Our good fortune continues.  “Tell us a story, Dan?” we ask, and he kindly obliges.  And his stories have the virtue of being candid, genuine, and they are never to show himself off.  A rare fellow, that Mister Morgenstern is.

Here are a few more segments from my July 2017 interlude with Dan. In the first, he recalls the great clarinetist, improviser, and man Frank Chace, with glances at Bob Wright, Wayne Jones, Harriet Choice, Bill Priestley, Pee Wee Russell, Mary Russell, Nick’s, Louis Prima, Wild Bill Davison, Art Hodes, Frank Teschemacher, Eddie Condon, and Zutty Singleton:

Here, Dan speaks of Nat Hentoff, Martin Williams, Whitney Balliett, Charles Edward Smith — with stories about George Wein, Stan Getz, Art Tatum, Sidney Bechet:

and a little more, about “jazz critics,” including Larry Kart, Stanley Dance, Helen Oakley Dance, and a little loving comment about Bunny Berigan:

If the creeks don’t rise, Dan and I will meet again this month.  And this time I hope we will get to talk of Cecil Scott and other luminaries, memorable in their own ways.

May your happiness increase!

3 responses to “DAN MORGENSTERN REMEMBERS, CONTINUED (July 8, 2017)

  1. A wonderful collaboration – and I like your open request…”Tell me a story…”. That phrase is right up there with “Once upon a time…” Magic ensues, happiness increases. Thank you.
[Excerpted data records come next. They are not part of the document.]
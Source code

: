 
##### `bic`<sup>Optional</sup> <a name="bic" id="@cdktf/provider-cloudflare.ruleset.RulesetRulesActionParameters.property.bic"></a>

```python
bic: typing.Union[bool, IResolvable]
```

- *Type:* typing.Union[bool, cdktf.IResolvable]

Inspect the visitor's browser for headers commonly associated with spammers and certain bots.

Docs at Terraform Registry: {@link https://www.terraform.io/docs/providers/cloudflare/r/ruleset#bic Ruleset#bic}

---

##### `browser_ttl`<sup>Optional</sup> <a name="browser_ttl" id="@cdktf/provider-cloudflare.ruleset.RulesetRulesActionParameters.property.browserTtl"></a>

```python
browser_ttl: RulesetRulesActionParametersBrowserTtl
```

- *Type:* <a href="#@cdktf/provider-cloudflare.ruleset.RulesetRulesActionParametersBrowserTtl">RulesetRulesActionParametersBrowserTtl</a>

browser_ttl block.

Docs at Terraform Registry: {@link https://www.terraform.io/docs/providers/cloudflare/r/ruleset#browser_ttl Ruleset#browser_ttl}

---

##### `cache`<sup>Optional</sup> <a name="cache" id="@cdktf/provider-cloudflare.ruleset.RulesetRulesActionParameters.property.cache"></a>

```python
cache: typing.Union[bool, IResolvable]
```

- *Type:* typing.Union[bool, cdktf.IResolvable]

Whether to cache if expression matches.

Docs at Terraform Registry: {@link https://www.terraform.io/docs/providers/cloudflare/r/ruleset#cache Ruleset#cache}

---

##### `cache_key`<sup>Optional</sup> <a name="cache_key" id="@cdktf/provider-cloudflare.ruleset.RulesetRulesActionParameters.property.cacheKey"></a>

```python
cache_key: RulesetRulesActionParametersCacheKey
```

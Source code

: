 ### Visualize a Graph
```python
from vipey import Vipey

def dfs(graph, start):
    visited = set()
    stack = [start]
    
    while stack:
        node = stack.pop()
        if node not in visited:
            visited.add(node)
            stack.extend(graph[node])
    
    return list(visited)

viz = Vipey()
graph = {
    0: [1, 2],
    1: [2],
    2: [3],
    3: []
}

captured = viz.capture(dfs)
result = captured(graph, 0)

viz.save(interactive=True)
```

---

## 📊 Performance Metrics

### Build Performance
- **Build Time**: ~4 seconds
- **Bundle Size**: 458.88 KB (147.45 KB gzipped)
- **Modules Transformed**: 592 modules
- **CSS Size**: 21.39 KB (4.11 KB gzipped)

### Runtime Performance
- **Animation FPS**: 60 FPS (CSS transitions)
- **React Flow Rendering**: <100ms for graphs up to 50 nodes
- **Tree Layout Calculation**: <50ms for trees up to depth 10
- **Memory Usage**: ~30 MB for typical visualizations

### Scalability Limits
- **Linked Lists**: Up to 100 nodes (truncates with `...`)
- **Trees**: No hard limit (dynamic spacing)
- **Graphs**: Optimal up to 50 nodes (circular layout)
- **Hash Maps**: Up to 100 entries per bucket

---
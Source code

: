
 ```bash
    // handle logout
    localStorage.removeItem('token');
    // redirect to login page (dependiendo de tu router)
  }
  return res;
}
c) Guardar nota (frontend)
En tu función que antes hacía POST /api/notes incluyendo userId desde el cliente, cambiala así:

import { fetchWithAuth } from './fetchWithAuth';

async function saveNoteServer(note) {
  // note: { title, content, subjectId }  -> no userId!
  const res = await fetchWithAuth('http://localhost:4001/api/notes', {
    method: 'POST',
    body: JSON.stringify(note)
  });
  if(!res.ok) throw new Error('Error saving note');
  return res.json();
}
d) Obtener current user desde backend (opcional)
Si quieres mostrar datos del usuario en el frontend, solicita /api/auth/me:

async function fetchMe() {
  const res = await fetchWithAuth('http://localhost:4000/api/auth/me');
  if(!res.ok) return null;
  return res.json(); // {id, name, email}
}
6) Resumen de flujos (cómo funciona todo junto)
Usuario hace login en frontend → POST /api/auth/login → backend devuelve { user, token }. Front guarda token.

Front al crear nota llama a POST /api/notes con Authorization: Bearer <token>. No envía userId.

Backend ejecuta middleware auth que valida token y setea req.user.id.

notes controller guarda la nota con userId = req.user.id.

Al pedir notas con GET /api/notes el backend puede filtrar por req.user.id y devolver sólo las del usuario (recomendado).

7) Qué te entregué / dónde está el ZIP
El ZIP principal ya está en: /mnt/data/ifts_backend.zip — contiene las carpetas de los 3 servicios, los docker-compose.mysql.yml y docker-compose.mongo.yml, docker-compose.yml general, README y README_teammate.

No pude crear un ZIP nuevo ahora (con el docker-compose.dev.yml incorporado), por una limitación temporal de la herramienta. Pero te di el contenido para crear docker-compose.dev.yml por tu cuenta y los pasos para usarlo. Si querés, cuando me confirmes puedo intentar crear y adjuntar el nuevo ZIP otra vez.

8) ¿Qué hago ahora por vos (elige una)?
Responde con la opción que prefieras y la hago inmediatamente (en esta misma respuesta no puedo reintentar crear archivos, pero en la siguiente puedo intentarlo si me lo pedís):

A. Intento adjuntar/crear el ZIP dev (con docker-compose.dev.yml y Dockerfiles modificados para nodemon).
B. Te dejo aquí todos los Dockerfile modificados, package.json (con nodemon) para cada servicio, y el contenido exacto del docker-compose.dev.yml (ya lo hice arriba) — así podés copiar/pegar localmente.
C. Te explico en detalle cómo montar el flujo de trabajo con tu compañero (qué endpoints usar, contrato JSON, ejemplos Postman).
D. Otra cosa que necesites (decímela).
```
  2. Thanks for the tales of old Chicago by a true jazz “advocate!”

  3. Michael:
    It would be wonderful if you could get Dan to talk a bit more about Bob Wright. I’m not sure if Dan was really into Wright’s ragtime aspect, but he was surely one of the greatest ragtime players of his era. Many years ago Stomp Off issued a cassette of Wright (probably his only commercial issue) originally recorded in the early 1960’s by a young Terry Waldo at Bob’s house. He proceeded to whip through two dozen great rags from Joplin, Blake, Joe Lamb, Bowman and others. Maybe still available for download as MP3’s. A real treat for any fan of ragtime.
    Sadly, I believe Wright had to stop playing because he burned out the tendons in his forearms by playing hours a day over many years.